Trivarṇa–Manohvā–Akṣa-vaṃśaḥ (Nava-dvāra-pura-nirmāṇaṃ ca)
Mythic-Anthropology and Cosmological Allegory (Body–City symbolism; Kingship and Ritual Order)
Dans le cadre d’enseignement de Varāha et de Pṛthivī, le chapitre rapporte, par la voix d’Agastya, une généalogie qui illustre l’instauration de l’ordre dans un champ social auparavant sans règle. D’une émission d’un roi naît Trivarṇa; vient ensuite une fille, forme même de l’« éveil » (Avabodha-svarūpiṇī), puis un fils, Manohvā. De lui procèdent cinq « jouisseurs » (pañca-bhoginaḥ), dont les fils sont collectivement appelés Akṣa. Ces êtres, jadis des dasyus, sont soumis à l’autorité royale et bâtissent ensemble une demeure de bon augure : une cité aux neuf portes, à pilier unique et à quatre carrefours, entourée de nombreux fleuves et aménagements d’eau.
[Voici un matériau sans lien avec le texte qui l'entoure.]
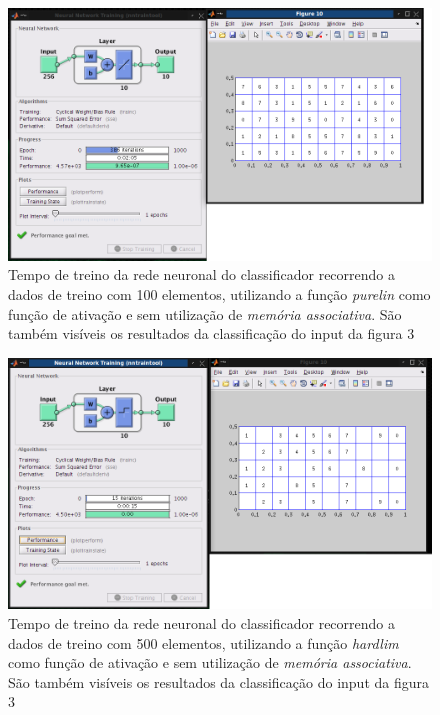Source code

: \documentclass{article}
\begin{document}
\begin{figure}[h]
  \centering
      \includegraphics[scale=0.3]{100_Linear.png}
  \caption{Tempo de treino da rede neuronal do classificador recorrendo a dados de treino com 100 elementos, utilizando a função \emph{purelin} como função de ativação e sem utilização de \emph{memória associativa}. São também visíveis os resultados da classificação do input da figura 3}
\end{figure}

\begin{figure}[h]
  \centering
      \includegraphics[scale=0.3]{500_Hardlim.png}
  \caption{Tempo de treino da rede neuronal do classificador recorrendo a dados de treino com 500 elementos, utilizando a função \emph{hardlim} como função de ativação e sem utilização de \emph{memória associativa}. São também visíveis os resultados da classificação do input da figura 3}
\end{figure}
\end{document}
En y entrant, ils deviennent un; un roi incarné, Paśupāla, se manifeste, se souvient de la parole védique et institue vœux, disciplines et rites. De son absorption rituelle et de son sommeil yogique, il engendre une figure à quatre visages et quatre bras liée aux quatre Veda; puis les animaux, dans des habitats variés, passent sous la gouvernance royale.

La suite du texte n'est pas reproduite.